NOCI can be viewed as an alternative to CASSCF within an “active space” consisting of the SCF states of interest, and has the advantage that the SCF states, and thus the NOCI wave functions, are size-consistent. In common with CASSCF, it is able to describe complicated phenomena such as avoided crossings (where states mix instead of passing through each other) as well as conical intersections (whereby via symmetry or else accidental reasons, there is no coupling between the states, and they pass cleanly through each other at a degeneracy).

Another use for a NOCI calculation is that of symmetry restoration.
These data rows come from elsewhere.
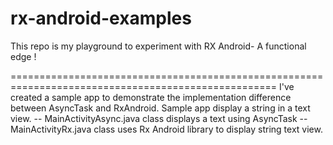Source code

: # rx-android-examples
This repo is my playground to experiment with RX Android- A functional edge !

====================================================================================================
I've created a sample app to demonstrate the implementation difference between AsyncTask
and RxAndroid. Sample app display a string in a text view.
-- MainActivityAsync.java class displays a text using AsyncTask
-- MainActivityRx.java class uses Rx Android library to display string text view.
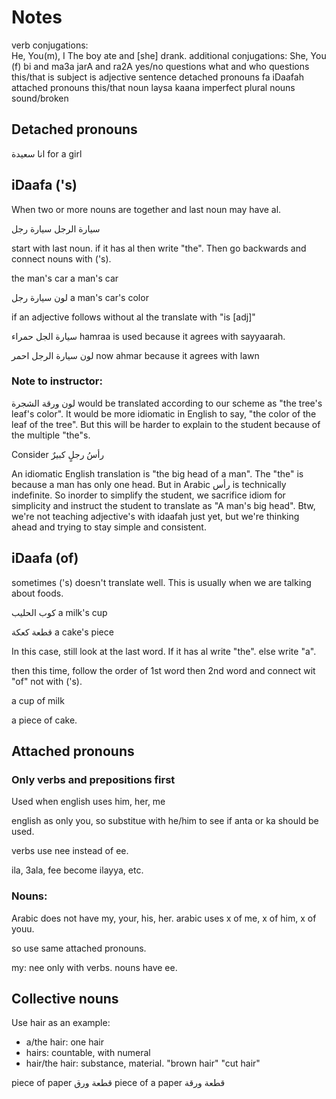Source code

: # Notes

verb conjugations:  
  He, You(m), I
  The boy ate and [she] drank.
additional conjugations:
  She, You (f)
bi and ma3a
jarA and ra2A
yes/no questions
what and who questions
this/that is
subject is adjective sentence
detached pronouns
fa
iDaafah
attached pronouns
this/that noun
laysa
kaana
imperfect
plural nouns
  sound/broken

## Detached pronouns

انا سعيدة for a girl

## iDaafa ('s)

When two or more nouns are together and last noun may have al.

سيارة الرجل
سيارة رجل

start with last noun. if it has al then write "the". Then go backwards and connect nouns with ('s).

the man's car
a man's car

لون سيارة رجل
a man's car's color

if an adjective follows without al the translate with "is [adj]"

سيارة الجل حمراء
hamraa is used because it agrees with sayyaarah.

لون سيارة الرجل احمر
now ahmar because it agrees with lawn

### Note to instructor:

لون ورقة الشجرة would be translated according to our scheme as "the tree's leaf's color". It would be more idiomatic in English to say, "the color of the leaf of the tree". But this will be harder to explain to the student because of the multiple "the"s.

Consider رأسُ رجلٍ كبيرٌ

An idiomatic English translation is "the big head of a man". The "the" is because a man has only one head. But in Arabic رأس is technically indefinite. So inorder to simplify the student, we sacrifice idiom for simplicity and instruct the student to translate as "A man's big head". Btw, we're not teaching adjective's with idaafah just yet, but we're thinking ahead and trying to stay simple and consistent.

## iDaafa (of)

sometimes ('s) doesn't translate well. This is usually when we are talking about foods.

كوب الحليب
a milk's cup

قطعة كعكة
a cake's piece

In this case, still look at the last word. If it has al write "the". else write "a".

then this time, follow the order of 1st word then 2nd word and connect wit "of" not with ('s).

a cup of milk

a piece of cake.


## Attached pronouns

### Only verbs and prepositions first

Used when english uses him, her, me

english as only you, so substitue with he/him to see if anta or ka should be used.

verbs use nee instead of ee.

ila, 3ala, fee become ilayya, etc.

### Nouns:

Arabic does not have my, your, his, her. arabic uses x of me, x of him, x of youu.

so use same attached pronouns.

my: nee only with verbs. nouns have ee.

## Collective nouns

Use hair as an example:

+ a/the hair: one hair
+ hairs: countable, with numeral
+ hair/the hair: substance, material. "brown hair" "cut hair"

piece of paper قطعة ورق
piece of a paper قطعة ورقة


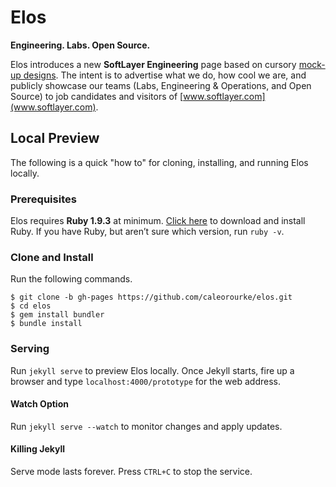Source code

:# Elos

**Engineering. Labs. Open Source.**

Elos introduces a new **SoftLayer Engineering** page based on cursory [mock-up designs](https://raw.githubusercontent.com/molotovf/elos/gh-pages/mockup.pdf). The intent is to advertise what we do, how cool we are, and publicly showcase our teams (Labs, Engineering & Operations, and Open Source) to job candidates and visitors of [www.softlayer.com](www.softlayer.com).

## Local Preview

The following is a quick "how to" for cloning, installing, and running Elos locally.

### Prerequisites

Elos requires __Ruby 1.9.3__ at minimum. [Click here](http://www.ruby-lang.org/en/installation) to download and install Ruby. If you have Ruby, but aren’t sure which version, run `ruby -v`.

### Clone and Install

Run the following commands.

    $ git clone -b gh-pages https://github.com/caleorourke/elos.git
    $ cd elos
    $ gem install bundler
    $ bundle install

### Serving

Run `jekyll serve` to preview Elos locally. Once Jekyll starts, fire up a browser and type `localhost:4000/prototype` for the web address.

#### Watch Option

Run `jekyll serve --watch` to monitor changes and apply updates.

#### Killing Jekyll

Serve mode lasts forever. Press `CTRL+C` to stop the service.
At some geometries, the SCF states break spatial or spin symmetry to achieve a lower energy single determinant than if these symmetries were conserved. As these symmetries still exist within the proper electron Hamiltonian, its exact eigenfunctions should preserve them. In the case of spin this manifests as spin contamination and for spatial symmetries it usually manifests as artefactual localization. To recover a (yet lower energy) wave function retaining the correct symmetries, one can include these broken-symmetry states (with all relevant symmetry permutations) in a NOCI calculation; the resultant eigenfunction will have the true symmetries restored, as a linear combination of the broken-symmetry states.
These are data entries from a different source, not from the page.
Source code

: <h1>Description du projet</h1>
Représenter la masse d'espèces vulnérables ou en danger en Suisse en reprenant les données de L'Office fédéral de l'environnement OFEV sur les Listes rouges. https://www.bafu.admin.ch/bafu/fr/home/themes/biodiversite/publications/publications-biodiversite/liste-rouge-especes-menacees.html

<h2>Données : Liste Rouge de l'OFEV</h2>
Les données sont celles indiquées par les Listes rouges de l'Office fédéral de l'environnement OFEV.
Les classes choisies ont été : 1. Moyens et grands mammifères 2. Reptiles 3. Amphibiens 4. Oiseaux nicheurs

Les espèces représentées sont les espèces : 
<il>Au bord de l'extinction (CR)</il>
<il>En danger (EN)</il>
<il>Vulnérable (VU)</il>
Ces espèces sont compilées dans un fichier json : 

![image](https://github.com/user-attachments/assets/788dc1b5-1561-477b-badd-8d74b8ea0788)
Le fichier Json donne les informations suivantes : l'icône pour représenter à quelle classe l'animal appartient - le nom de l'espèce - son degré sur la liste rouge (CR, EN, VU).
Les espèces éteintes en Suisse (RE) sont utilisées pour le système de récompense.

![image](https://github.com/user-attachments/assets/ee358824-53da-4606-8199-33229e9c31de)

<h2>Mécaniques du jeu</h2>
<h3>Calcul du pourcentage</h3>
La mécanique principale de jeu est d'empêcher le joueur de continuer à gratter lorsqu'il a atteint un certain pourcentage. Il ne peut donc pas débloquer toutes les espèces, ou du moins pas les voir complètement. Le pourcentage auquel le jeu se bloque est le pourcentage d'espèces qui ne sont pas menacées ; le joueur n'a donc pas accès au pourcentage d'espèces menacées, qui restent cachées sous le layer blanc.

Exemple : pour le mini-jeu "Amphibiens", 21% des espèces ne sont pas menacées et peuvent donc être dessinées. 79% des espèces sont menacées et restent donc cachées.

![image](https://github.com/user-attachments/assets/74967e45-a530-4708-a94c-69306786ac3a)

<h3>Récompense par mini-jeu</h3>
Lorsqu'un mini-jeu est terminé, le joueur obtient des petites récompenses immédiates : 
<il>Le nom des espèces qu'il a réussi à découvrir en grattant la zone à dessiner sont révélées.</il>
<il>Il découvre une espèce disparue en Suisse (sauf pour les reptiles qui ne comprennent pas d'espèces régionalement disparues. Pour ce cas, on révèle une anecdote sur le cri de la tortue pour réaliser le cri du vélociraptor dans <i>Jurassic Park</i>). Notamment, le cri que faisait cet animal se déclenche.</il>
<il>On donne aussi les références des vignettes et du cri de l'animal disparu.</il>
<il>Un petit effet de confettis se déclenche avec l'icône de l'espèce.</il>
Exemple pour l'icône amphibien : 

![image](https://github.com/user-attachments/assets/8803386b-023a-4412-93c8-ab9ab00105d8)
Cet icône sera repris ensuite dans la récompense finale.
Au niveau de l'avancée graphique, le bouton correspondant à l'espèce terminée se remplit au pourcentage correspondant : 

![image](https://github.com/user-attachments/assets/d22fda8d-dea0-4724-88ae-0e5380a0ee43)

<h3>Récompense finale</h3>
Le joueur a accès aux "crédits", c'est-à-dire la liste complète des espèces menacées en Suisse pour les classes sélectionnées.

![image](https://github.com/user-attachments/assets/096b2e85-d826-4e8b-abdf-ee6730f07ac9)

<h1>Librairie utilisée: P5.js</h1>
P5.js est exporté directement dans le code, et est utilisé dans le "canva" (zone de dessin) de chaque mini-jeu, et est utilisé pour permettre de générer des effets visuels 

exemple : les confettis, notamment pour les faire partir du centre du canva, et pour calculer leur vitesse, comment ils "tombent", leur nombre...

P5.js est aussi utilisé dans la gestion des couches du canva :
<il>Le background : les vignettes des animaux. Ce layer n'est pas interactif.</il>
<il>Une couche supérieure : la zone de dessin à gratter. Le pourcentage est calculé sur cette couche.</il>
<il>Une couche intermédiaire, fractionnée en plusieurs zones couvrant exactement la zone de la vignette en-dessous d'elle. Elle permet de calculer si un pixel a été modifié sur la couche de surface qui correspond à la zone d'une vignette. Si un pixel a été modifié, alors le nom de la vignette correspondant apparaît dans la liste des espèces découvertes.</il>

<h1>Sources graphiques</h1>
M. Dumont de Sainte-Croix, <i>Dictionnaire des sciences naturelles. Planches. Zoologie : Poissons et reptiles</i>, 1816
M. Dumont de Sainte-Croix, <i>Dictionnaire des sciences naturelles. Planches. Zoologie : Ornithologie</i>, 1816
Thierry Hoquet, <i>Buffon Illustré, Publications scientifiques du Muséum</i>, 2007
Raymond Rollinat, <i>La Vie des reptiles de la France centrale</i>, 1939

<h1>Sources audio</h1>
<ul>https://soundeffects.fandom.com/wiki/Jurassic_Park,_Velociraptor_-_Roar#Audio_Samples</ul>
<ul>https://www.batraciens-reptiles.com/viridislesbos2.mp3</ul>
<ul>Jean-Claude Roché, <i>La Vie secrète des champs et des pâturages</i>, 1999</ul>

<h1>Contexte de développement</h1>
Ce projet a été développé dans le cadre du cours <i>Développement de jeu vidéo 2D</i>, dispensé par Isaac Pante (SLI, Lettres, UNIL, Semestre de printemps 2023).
A common example occurs in the case of a spin-contaminated UHF reference state. Performing a NOCI calculation in a basis consisting of this state, plus a second state in which all $\alpha $ and $\beta $ orbitals have been switched, often reduces spin contamination in the same way as the half-projected Hartree-Fock method [417], although there is no guarantee that the resulting wave function is an eigenfunction of $\Hat {S}^2$. Another example consists in using a UHF wave function with $M_ S=0$ along with its spin-exchanged version (wherein all $\alpha \leftrightarrow \beta $ orbitals are switched), which two new NOCI eigenfunctions, one with even $S$ (a mixture of $S=0, 2, \ldots $), and one with odd $S$ (mixing $S=1, 3, \ldots $). These may be used to approximate singlet and triplet wave functions.
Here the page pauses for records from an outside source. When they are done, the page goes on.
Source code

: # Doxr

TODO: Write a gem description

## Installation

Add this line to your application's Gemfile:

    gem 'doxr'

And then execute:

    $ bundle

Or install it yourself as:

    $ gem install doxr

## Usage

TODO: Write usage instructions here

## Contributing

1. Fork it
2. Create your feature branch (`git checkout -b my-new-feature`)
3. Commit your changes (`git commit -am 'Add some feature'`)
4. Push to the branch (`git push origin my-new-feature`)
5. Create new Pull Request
NOCI can be enabled by specifying CORRELATION_NOCI, and will automatically use all of the states located with SCF meta-dynamics. Two spin-exchanged versions of a UHF wave function can be requested simply by not turning on meta-dynamics. For more customization, a $noci input section can be included having, e.g., the following format:

$noci
   1 2 -2 4
   2
$end

In this particular case, the first line specifies that states 1, 2, and 4 are to be included in the NOCI calculation, along with state “$-$2”, which indicates the spin-exchanged version of state 2. The second (optional) line indicates which eigenvalue is to be returned to Q-Chem, with the convention that 0 indicates the lowest state so the $noci input section above is requesting the third state.

Analytic gradients are not available for NOCI but geometry optimizations can be performed automatically using finite-difference gradients.

NOCI_PRINT

Specify the debug print level of NOCI.


TYPE:

INTEGER


DEFAULT:

1


OPTIONS:

$n$

Positive integer


RECOMMENDATION:

Increase this for additional debug information.


6.2.7 Basic CIS Job Control Options

CIS-type jobs are requested by setting the $rem variable EXCHANGE = HF and CORRELATION = NONE, as in a ground-state Hartree-Fock calculation, but then also specifying a number of excited-state roots using the $rem keyword CIS_N_ROOTS.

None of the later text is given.